## Data shown
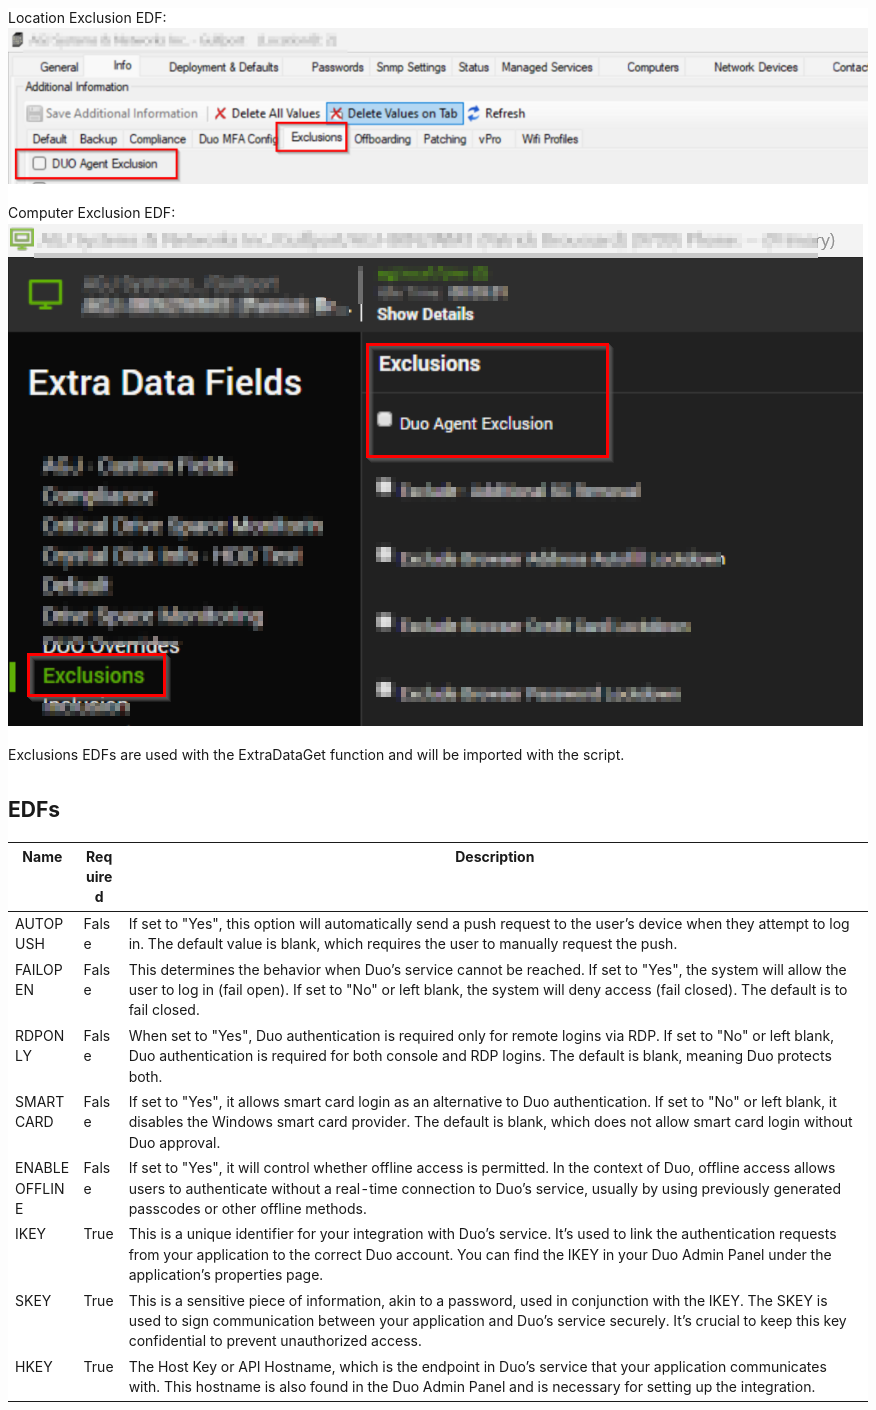    Location Exclusion EDF:  
   ![Location Exclusion EDF](../../../static/img/DUO-InstallUpgrade---Latest-Version/image_6.png)  

   Computer Exclusion EDF:  
   ![Computer Exclusion EDF](../../../static/img/DUO-InstallUpgrade---Latest-Version/image_7.png)  

   Exclusions EDFs are used with the ExtraDataGet function and will be imported with the script.

## EDFs

| Name           | Required | Description                                                                                                                                                                                                                                                  |
|----------------|----------|--------------------------------------------------------------------------------------------------------------------------------------------------------------------------------------------------------------------------------------------------------------|
| AUTOPUSH       | False    | If set to "Yes", this option will automatically send a push request to the user’s device when they attempt to log in. The default value is blank, which requires the user to manually request the push.                                                  |
| FAILOPEN       | False    | This determines the behavior when Duo’s service cannot be reached. If set to "Yes", the system will allow the user to log in (fail open). If set to "No" or left blank, the system will deny access (fail closed). The default is to fail closed.               |
| RDPONLY        | False    | When set to "Yes", Duo authentication is required only for remote logins via RDP. If set to "No" or left blank, Duo authentication is required for both console and RDP logins. The default is blank, meaning Duo protects both.                             |
| SMARTCARD      | False    | If set to "Yes", it allows smart card login as an alternative to Duo authentication. If set to "No" or left blank, it disables the Windows smart card provider. The default is blank, which does not allow smart card login without Duo approval.              |
| ENABLEOFFLINE  | False    | If set to "Yes", it will control whether offline access is permitted. In the context of Duo, offline access allows users to authenticate without a real-time connection to Duo’s service, usually by using previously generated passcodes or other offline methods. |
| IKEY           | True     | This is a unique identifier for your integration with Duo’s service. It’s used to link the authentication requests from your application to the correct Duo account. You can find the IKEY in your Duo Admin Panel under the application’s properties page.   |
| SKEY           | True     | This is a sensitive piece of information, akin to a password, used in conjunction with the IKEY. The SKEY is used to sign communication between your application and Duo’s service securely. It’s crucial to keep this key confidential to prevent unauthorized access. |
| HKEY           | True     | The Host Key or API Hostname, which is the endpoint in Duo’s service that your application communicates with. This hostname is also found in the Duo Admin Panel and is necessary for setting up the integration.                                            |
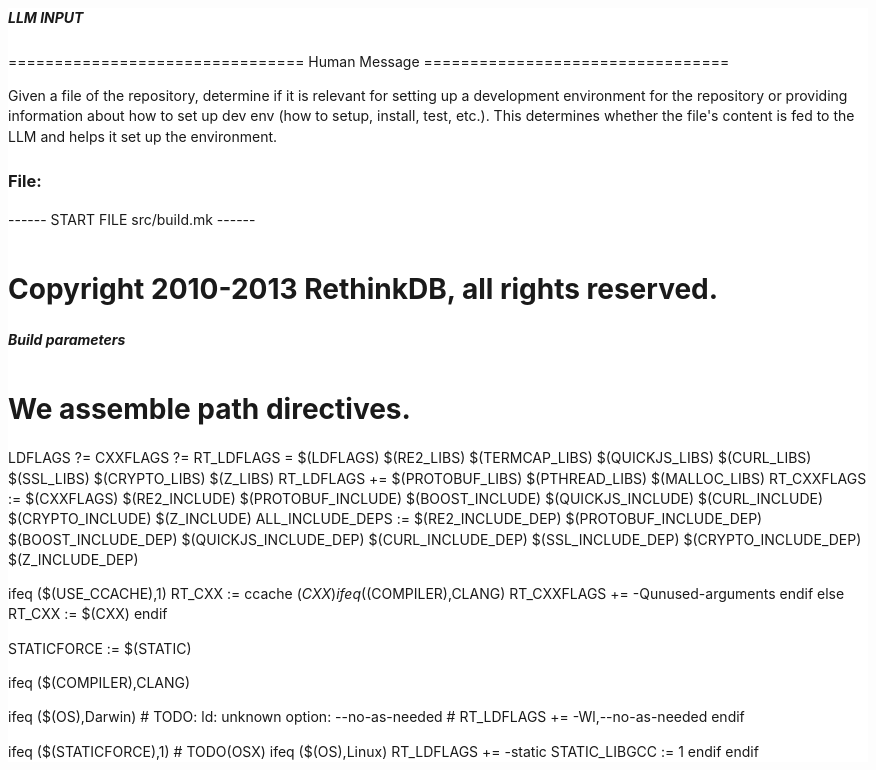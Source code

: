 ##### LLM INPUT #####
================================ Human Message =================================

Given a file of the repository, determine if it is relevant for setting up a development environment for the repository or providing information about how to set up dev env (how to setup, install, test, etc.). This determines whether the file's content is fed to the LLM and helps it set up the environment.

### File:
------ START FILE src/build.mk ------
# Copyright 2010-2013 RethinkDB, all rights reserved.

##### Build parameters

# We assemble path directives.
LDFLAGS ?=
CXXFLAGS ?=
RT_LDFLAGS = $(LDFLAGS) $(RE2_LIBS) $(TERMCAP_LIBS) $(QUICKJS_LIBS) $(CURL_LIBS) $(SSL_LIBS) $(CRYPTO_LIBS) $(Z_LIBS)
RT_LDFLAGS += $(PROTOBUF_LIBS) $(PTHREAD_LIBS) $(MALLOC_LIBS)
RT_CXXFLAGS := $(CXXFLAGS) $(RE2_INCLUDE) $(PROTOBUF_INCLUDE) $(BOOST_INCLUDE) $(QUICKJS_INCLUDE) $(CURL_INCLUDE) $(CRYPTO_INCLUDE) $(Z_INCLUDE)
ALL_INCLUDE_DEPS := $(RE2_INCLUDE_DEP) $(PROTOBUF_INCLUDE_DEP) $(BOOST_INCLUDE_DEP) $(QUICKJS_INCLUDE_DEP) $(CURL_INCLUDE_DEP) $(SSL_INCLUDE_DEP) $(CRYPTO_INCLUDE_DEP) $(Z_INCLUDE_DEP)

ifeq ($(USE_CCACHE),1)
  RT_CXX := ccache $(CXX)
  ifeq ($(COMPILER),CLANG)
    RT_CXXFLAGS += -Qunused-arguments
  endif
else
  RT_CXX := $(CXX)
endif

STATICFORCE := $(STATIC)

ifeq ($(COMPILER),CLANG)

  ifeq ($(OS),Darwin)
    # TODO: ld: unknown option: --no-as-needed
    # RT_LDFLAGS += -Wl,--no-as-needed
  endif

  ifeq ($(STATICFORCE),1)
    # TODO(OSX)
    ifeq ($(OS),Linux)
      RT_LDFLAGS += -static
      STATIC_LIBGCC := 1
    endif
  endif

## Work task
Your answer must be the lines from the one holding "ifeq ($(USE_CCACHE),1)" to the end of the listing above, exactly as written and nothing else.

## Problem solution
ifeq ($(USE_CCACHE),1)
  RT_CXX := ccache $(CXX)
  ifeq ($(COMPILER),CLANG)
    RT_CXXFLAGS += -Qunused-arguments
  endif
else
  RT_CXX := $(CXX)
endif

STATICFORCE := $(STATIC)

ifeq ($(COMPILER),CLANG)

  ifeq ($(OS),Darwin)
    # TODO: ld: unknown option: --no-as-needed
    # RT_LDFLAGS += -Wl,--no-as-needed
  endif

  ifeq ($(STATICFORCE),1)
    # TODO(OSX)
    ifeq ($(OS),Linux)
      RT_LDFLAGS += -static
      STATIC_LIBGCC := 1
    endif
  endif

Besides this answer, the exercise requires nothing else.